ChatGPT Projects: How to Build Persistent AI Workspaces That Actually Remember Your Business
A step-by-step setup guide for executives who want ChatGPT to stop acting like a first-time assistant.
What matters today
A step-by-step setup guide for executives who want ChatGPT to stop acting like a first-time assistant.
Key points
- How Projects Works
- Setup: 3 High-Value Executive Projects
- The Custom Instruction Craft
- Action Steps Summary
What you'll learn in this article:
- Why the re-briefing tax is the biggest hidden cost in most executive AI use
- How Projects works technically: what persists and what does not
- A complete setup walkthrough for 3 high-value executive use cases
- The custom instructions that make Projects genuinely useful
- Common failure modes and the fixes that work
A CMO at a 60-person SaaS company uses ChatGPT every day. He re-explains his company, product, team structure, preferred tone, and current priorities at the start of almost every session. He estimates 5-10 minutes per conversation on setup context before he gets to the actual work. Five conversations a day, five minutes each: 25 minutes of briefing, not AI work. Over a year, that is more than 100 hours spent briefing a tool that forgets everything the moment the conversation closes.

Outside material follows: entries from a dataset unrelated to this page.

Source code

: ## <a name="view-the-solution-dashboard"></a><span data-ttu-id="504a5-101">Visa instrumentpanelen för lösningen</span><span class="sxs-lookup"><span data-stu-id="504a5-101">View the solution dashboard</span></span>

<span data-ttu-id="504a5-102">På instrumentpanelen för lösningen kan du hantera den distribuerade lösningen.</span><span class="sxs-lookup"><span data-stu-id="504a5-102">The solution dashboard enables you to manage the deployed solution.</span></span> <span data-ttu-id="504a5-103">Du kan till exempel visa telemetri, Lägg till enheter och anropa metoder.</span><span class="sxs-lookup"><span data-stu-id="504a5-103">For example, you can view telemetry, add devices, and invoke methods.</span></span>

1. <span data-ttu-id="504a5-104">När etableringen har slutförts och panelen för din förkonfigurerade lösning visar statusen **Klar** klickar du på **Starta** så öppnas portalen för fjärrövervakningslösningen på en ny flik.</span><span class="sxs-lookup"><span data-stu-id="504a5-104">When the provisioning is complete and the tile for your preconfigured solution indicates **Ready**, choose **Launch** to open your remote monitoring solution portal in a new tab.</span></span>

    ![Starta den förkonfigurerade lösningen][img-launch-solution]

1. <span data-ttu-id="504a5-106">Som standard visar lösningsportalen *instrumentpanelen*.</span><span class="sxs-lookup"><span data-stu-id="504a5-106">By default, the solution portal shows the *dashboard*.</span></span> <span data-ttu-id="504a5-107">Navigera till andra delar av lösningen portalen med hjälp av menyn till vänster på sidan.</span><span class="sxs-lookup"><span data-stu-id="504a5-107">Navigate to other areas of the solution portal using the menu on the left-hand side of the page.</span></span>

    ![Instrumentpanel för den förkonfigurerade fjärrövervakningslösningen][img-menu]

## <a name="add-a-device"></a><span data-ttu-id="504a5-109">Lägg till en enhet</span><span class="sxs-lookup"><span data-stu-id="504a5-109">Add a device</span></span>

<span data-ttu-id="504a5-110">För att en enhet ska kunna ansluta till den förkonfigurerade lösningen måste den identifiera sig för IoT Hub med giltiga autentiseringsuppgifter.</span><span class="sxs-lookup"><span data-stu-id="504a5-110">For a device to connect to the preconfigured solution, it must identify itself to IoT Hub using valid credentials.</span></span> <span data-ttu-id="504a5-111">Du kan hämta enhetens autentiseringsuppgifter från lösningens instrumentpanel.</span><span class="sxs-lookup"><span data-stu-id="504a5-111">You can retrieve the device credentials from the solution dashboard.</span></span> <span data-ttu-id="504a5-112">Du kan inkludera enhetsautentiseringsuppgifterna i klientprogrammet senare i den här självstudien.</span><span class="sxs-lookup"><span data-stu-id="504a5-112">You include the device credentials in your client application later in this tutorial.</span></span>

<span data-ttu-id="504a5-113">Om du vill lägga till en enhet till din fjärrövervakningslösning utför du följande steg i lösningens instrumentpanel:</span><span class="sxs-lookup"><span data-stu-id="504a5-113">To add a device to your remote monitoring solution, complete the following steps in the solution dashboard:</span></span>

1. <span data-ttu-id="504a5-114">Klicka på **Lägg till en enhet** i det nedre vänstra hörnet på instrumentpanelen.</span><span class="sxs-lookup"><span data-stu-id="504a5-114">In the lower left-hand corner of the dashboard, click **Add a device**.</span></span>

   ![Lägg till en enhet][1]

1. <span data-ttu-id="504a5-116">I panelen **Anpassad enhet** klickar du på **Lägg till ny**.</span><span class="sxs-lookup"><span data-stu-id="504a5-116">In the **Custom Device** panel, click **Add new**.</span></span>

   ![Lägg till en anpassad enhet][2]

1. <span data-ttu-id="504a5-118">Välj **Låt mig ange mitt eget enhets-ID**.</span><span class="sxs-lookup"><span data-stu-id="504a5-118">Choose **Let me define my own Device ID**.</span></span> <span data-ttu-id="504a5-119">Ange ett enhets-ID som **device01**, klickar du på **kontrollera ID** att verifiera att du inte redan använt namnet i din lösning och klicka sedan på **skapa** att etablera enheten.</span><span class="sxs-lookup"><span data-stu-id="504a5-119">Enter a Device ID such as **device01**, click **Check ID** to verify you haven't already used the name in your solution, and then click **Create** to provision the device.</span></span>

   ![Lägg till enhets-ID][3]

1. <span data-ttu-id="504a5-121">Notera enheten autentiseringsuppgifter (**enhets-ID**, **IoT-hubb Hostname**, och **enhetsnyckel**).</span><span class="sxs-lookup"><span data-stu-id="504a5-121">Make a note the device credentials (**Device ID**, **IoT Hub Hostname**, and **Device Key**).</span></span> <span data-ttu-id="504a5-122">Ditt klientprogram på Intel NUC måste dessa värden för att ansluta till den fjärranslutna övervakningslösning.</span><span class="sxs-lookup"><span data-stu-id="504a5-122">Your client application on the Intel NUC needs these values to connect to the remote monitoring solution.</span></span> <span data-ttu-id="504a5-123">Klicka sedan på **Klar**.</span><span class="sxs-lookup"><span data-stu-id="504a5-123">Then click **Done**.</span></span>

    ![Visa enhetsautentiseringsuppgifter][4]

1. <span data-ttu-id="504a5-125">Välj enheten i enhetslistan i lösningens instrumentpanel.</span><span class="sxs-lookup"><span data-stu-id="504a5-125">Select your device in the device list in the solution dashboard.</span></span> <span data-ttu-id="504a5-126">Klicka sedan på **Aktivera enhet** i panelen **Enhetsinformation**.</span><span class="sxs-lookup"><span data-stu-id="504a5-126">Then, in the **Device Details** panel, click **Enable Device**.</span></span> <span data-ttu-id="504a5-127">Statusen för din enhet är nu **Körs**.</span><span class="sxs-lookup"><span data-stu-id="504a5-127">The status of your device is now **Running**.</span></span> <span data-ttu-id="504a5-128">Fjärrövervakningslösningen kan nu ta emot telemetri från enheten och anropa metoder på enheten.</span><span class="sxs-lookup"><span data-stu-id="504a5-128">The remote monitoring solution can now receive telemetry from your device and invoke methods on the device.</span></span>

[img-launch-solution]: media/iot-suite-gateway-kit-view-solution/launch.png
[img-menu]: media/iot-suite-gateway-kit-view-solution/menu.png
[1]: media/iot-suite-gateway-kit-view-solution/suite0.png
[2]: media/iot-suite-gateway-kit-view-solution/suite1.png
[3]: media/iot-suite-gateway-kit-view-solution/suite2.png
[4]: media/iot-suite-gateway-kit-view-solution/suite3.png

ChatGPT Projects, launched December 13, 2024 for all plans, solves this problem. Each Project is a persistent environment with its own files, custom instructions, and conversation history. When you open a Project, ChatGPT already knows everything you have told it in that context. The re-briefing tax disappears.
How Projects Works
Each Project holds: uploaded files (persist across all conversations), custom instructions (apply to every conversation automatically), and conversation history (grouped and searchable). Free users get 5 files per project; Plus users get 25; Pro/Business get 40.
ⓘ Important: What Projects Does Not Do
Projects does not automatically recall every specific exchange from every prior conversation. The custom instructions and uploaded files persist, but prior conversations do not auto-populate into new conversations. Think of it as: the Project remembers the briefing documents and standing instructions, not every conversational detail. Set expectations accordingly.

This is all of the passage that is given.